Governing equations on integral form

Mass can be neither created nor destroyed, which implies that mass is conserved

The net massflow into the control volume ${\displaystyle \Omega }$ in Fig. \ref{fig:generic:cv} is obtained by integrating mass flux over the control volume surface ${\displaystyle \partial \Omega }$

$${\displaystyle -\underset{\partial \Omega }{\iint }\rho 𝐯\cdot 𝐧dS}$$

Now, let's consider a small infinitesimal volume $d\mathscr{V}$ inside ${\displaystyle \Omega }$. The mass of ${\displaystyle dV}$ is ${\displaystyle \rho dV}$. Thus, the mass enclosed within ${\displaystyle \Omega }$ can be calculated as

$${\displaystyle \underset{\Omega }{\iiint }\rho dV}$$

The rate of change of mass within ${\displaystyle \Omega }$ is obtained as

$${\displaystyle \frac{d}{dt}\underset{\Omega }{\iiint }\rho dV}$$

Mass is conserved, which means that the rate of change of mass within ${\displaystyle \Omega }$ must equal the net flux over the control volume surface.

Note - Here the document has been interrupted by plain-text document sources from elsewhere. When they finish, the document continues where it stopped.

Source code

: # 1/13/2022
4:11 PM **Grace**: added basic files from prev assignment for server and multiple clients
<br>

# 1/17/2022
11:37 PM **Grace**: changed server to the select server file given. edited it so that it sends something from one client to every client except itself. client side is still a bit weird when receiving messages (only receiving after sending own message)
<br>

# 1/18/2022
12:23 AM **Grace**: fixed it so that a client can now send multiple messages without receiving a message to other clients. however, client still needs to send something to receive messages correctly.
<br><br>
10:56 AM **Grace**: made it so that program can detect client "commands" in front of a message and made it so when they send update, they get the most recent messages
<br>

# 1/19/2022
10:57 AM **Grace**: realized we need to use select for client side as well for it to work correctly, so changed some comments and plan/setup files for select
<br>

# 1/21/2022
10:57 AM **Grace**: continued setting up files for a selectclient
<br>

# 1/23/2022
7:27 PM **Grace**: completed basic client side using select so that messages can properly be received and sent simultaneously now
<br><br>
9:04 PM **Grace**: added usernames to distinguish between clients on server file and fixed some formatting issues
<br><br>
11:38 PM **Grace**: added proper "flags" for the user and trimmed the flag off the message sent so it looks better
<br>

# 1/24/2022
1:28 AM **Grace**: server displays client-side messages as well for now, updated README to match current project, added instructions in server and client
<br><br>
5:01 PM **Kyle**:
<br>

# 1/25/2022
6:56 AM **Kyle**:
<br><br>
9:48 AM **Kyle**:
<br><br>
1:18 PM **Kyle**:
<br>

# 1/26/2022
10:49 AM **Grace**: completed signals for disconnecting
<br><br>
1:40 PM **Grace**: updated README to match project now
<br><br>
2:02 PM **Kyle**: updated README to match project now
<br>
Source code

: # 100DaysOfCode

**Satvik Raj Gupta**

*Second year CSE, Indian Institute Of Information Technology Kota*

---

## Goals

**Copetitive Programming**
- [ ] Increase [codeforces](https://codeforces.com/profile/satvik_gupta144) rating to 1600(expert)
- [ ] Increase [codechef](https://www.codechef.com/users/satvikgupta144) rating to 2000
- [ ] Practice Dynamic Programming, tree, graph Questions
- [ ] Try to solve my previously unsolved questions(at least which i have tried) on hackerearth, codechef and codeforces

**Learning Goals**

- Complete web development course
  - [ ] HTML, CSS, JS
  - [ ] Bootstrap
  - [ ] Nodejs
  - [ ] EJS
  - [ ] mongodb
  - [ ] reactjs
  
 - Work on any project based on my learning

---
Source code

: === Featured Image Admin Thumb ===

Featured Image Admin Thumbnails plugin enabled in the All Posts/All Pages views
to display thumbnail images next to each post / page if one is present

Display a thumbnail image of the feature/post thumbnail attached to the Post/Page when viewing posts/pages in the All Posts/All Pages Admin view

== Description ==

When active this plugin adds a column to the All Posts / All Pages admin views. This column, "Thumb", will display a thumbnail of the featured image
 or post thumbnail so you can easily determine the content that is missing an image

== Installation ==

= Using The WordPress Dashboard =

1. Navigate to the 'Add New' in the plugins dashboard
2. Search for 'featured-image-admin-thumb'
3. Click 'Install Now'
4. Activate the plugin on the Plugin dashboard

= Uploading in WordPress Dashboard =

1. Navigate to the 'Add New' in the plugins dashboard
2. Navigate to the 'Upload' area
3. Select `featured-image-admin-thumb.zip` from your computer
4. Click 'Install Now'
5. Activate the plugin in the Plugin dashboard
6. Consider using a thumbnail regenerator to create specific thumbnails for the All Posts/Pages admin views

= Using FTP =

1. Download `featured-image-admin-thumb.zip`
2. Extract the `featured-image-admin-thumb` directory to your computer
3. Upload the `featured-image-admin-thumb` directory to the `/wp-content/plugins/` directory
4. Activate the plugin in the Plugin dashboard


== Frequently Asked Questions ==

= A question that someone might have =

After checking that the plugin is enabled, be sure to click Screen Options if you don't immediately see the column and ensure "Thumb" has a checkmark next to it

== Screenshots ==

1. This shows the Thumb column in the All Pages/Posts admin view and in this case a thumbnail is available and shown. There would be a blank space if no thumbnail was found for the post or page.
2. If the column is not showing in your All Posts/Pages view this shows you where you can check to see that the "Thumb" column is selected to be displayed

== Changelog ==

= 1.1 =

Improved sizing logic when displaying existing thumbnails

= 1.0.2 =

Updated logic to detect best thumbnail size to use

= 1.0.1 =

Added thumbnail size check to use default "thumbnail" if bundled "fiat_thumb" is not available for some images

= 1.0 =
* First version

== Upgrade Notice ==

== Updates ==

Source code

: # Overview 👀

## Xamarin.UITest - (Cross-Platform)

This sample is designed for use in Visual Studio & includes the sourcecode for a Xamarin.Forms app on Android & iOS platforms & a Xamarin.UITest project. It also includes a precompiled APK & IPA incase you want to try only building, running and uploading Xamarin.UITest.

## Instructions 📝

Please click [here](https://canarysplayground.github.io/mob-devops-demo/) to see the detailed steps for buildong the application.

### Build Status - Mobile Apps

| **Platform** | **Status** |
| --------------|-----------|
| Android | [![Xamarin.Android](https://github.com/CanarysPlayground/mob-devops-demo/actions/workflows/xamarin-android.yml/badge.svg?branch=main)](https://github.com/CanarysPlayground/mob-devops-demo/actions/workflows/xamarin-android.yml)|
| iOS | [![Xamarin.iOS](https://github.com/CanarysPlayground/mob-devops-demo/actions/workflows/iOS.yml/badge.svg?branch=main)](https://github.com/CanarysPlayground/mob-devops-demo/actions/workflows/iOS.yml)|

$${\displaystyle \frac{d}{dt}\underset{\Omega }{\iiint }\rho dV=-\underset{\partial \Omega }{\iint }\rho 𝐯\cdot 𝐧dS}$$

or

$${\displaystyle \frac{d}{dt}\underset{\Omega }{\iiint }\rho dV+\underset{\partial \Omega }{\iint }\rho 𝐯\cdot 𝐧dS=0}$$

which is the integral form of the continuity equation.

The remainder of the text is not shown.